### [THE TASK]
Lines holding the string "Унаследованный" in the listing below are to be copied.

### [DATA TO EXAMINE]
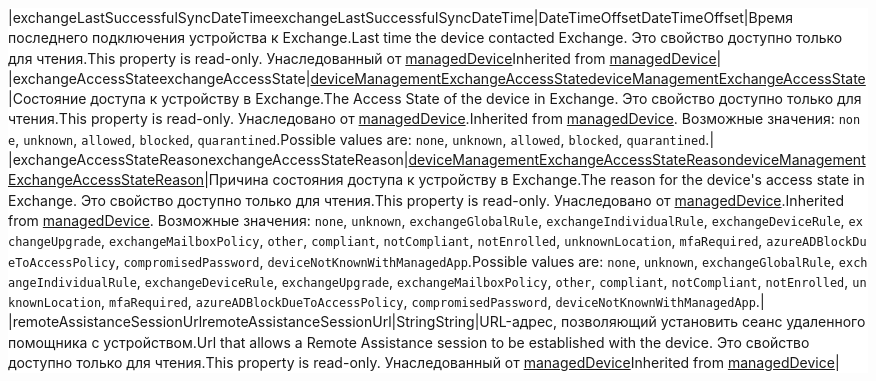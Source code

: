 |<span data-ttu-id="3afad-298">exchangeLastSuccessfulSyncDateTime</span><span class="sxs-lookup"><span data-stu-id="3afad-298">exchangeLastSuccessfulSyncDateTime</span></span>|<span data-ttu-id="3afad-299">DateTimeOffset</span><span class="sxs-lookup"><span data-stu-id="3afad-299">DateTimeOffset</span></span>|<span data-ttu-id="3afad-300">Время последнего подключения устройства к Exchange.</span><span class="sxs-lookup"><span data-stu-id="3afad-300">Last time the device contacted Exchange.</span></span> <span data-ttu-id="3afad-301">Это свойство доступно только для чтения.</span><span class="sxs-lookup"><span data-stu-id="3afad-301">This property is read-only.</span></span> <span data-ttu-id="3afad-302">Унаследованный от [managedDevice](../resources/intune-devices-manageddevice.md)</span><span class="sxs-lookup"><span data-stu-id="3afad-302">Inherited from [managedDevice](../resources/intune-devices-manageddevice.md)</span></span>|
|<span data-ttu-id="3afad-303">exchangeAccessState</span><span class="sxs-lookup"><span data-stu-id="3afad-303">exchangeAccessState</span></span>|[<span data-ttu-id="3afad-304">deviceManagementExchangeAccessState</span><span class="sxs-lookup"><span data-stu-id="3afad-304">deviceManagementExchangeAccessState</span></span>](../resources/intune-devices-devicemanagementexchangeaccessstate.md)|<span data-ttu-id="3afad-305">Состояние доступа к устройству в Exchange.</span><span class="sxs-lookup"><span data-stu-id="3afad-305">The Access State of the device in Exchange.</span></span> <span data-ttu-id="3afad-306">Это свойство доступно только для чтения.</span><span class="sxs-lookup"><span data-stu-id="3afad-306">This property is read-only.</span></span> <span data-ttu-id="3afad-307">Унаследовано от [managedDevice](../resources/intune-devices-manageddevice.md).</span><span class="sxs-lookup"><span data-stu-id="3afad-307">Inherited from [managedDevice](../resources/intune-devices-manageddevice.md).</span></span> <span data-ttu-id="3afad-308">Возможные значения: `none`, `unknown`, `allowed`, `blocked`, `quarantined`.</span><span class="sxs-lookup"><span data-stu-id="3afad-308">Possible values are: `none`, `unknown`, `allowed`, `blocked`, `quarantined`.</span></span>|
|<span data-ttu-id="3afad-309">exchangeAccessStateReason</span><span class="sxs-lookup"><span data-stu-id="3afad-309">exchangeAccessStateReason</span></span>|[<span data-ttu-id="3afad-310">deviceManagementExchangeAccessStateReason</span><span class="sxs-lookup"><span data-stu-id="3afad-310">deviceManagementExchangeAccessStateReason</span></span>](../resources/intune-devices-devicemanagementexchangeaccessstatereason.md)|<span data-ttu-id="3afad-311">Причина состояния доступа к устройству в Exchange.</span><span class="sxs-lookup"><span data-stu-id="3afad-311">The reason for the device's access state in Exchange.</span></span> <span data-ttu-id="3afad-312">Это свойство доступно только для чтения.</span><span class="sxs-lookup"><span data-stu-id="3afad-312">This property is read-only.</span></span> <span data-ttu-id="3afad-313">Унаследовано от [managedDevice](../resources/intune-devices-manageddevice.md).</span><span class="sxs-lookup"><span data-stu-id="3afad-313">Inherited from [managedDevice](../resources/intune-devices-manageddevice.md).</span></span> <span data-ttu-id="3afad-314">Возможные значения: `none`, `unknown`, `exchangeGlobalRule`, `exchangeIndividualRule`, `exchangeDeviceRule`, `exchangeUpgrade`, `exchangeMailboxPolicy`, `other`, `compliant`, `notCompliant`, `notEnrolled`, `unknownLocation`, `mfaRequired`, `azureADBlockDueToAccessPolicy`, `compromisedPassword`, `deviceNotKnownWithManagedApp`.</span><span class="sxs-lookup"><span data-stu-id="3afad-314">Possible values are: `none`, `unknown`, `exchangeGlobalRule`, `exchangeIndividualRule`, `exchangeDeviceRule`, `exchangeUpgrade`, `exchangeMailboxPolicy`, `other`, `compliant`, `notCompliant`, `notEnrolled`, `unknownLocation`, `mfaRequired`, `azureADBlockDueToAccessPolicy`, `compromisedPassword`, `deviceNotKnownWithManagedApp`.</span></span>|
|<span data-ttu-id="3afad-315">remoteAssistanceSessionUrl</span><span class="sxs-lookup"><span data-stu-id="3afad-315">remoteAssistanceSessionUrl</span></span>|<span data-ttu-id="3afad-316">String</span><span class="sxs-lookup"><span data-stu-id="3afad-316">String</span></span>|<span data-ttu-id="3afad-317">URL-адрес, позволяющий установить сеанс удаленного помощника с устройством.</span><span class="sxs-lookup"><span data-stu-id="3afad-317">Url that allows a Remote Assistance session to be established with the device.</span></span> <span data-ttu-id="3afad-318">Это свойство доступно только для чтения.</span><span class="sxs-lookup"><span data-stu-id="3afad-318">This property is read-only.</span></span> <span data-ttu-id="3afad-319">Унаследованный от [managedDevice](../resources/intune-devices-manageddevice.md)</span><span class="sxs-lookup"><span data-stu-id="3afad-319">Inherited from [managedDevice](../resources/intune-devices-manageddevice.md)</span></span>|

### [TASK RESULT]
: |<span data-ttu-id="3afad-298">exchangeLastSuccessfulSyncDateTime</span><span class="sxs-lookup"><span data-stu-id="3afad-298">exchangeLastSuccessfulSyncDateTime</span></span>|<span data-ttu-id="3afad-299">DateTimeOffset</span><span class="sxs-lookup"><span data-stu-id="3afad-299">DateTimeOffset</span></span>|<span data-ttu-id="3afad-300">Время последнего подключения устройства к Exchange.</span><span class="sxs-lookup"><span data-stu-id="3afad-300">Last time the device contacted Exchange.</span></span> <span data-ttu-id="3afad-301">Это свойство доступно только для чтения.</span><span class="sxs-lookup"><span data-stu-id="3afad-301">This property is read-only.</span></span> <span data-ttu-id="3afad-302">Унаследованный от [managedDevice](../resources/intune-devices-manageddevice.md)</span><span class="sxs-lookup"><span data-stu-id="3afad-302">Inherited from [managedDevice](../resources/intune-devices-manageddevice.md)</span></span>|
|<span data-ttu-id="3afad-315">remoteAssistanceSessionUrl</span><span class="sxs-lookup"><span data-stu-id="3afad-315">remoteAssistanceSessionUrl</span></span>|<span data-ttu-id="3afad-316">String</span><span class="sxs-lookup"><span data-stu-id="3afad-316">String</span></span>|<span data-ttu-id="3afad-317">URL-адрес, позволяющий установить сеанс удаленного помощника с устройством.</span><span class="sxs-lookup"><span data-stu-id="3afad-317">Url that allows a Remote Assistance session to be established with the device.</span></span> <span data-ttu-id="3afad-318">Это свойство доступно только для чтения.</span><span class="sxs-lookup"><span data-stu-id="3afad-318">This property is read-only.</span></span> <span data-ttu-id="3afad-319">Унаследованный от [managedDevice](../resources/intune-devices-manageddevice.md)</span><span class="sxs-lookup"><span data-stu-id="3afad-319">Inherited from [managedDevice](../resources/intune-devices-manageddevice.md)</span></span>|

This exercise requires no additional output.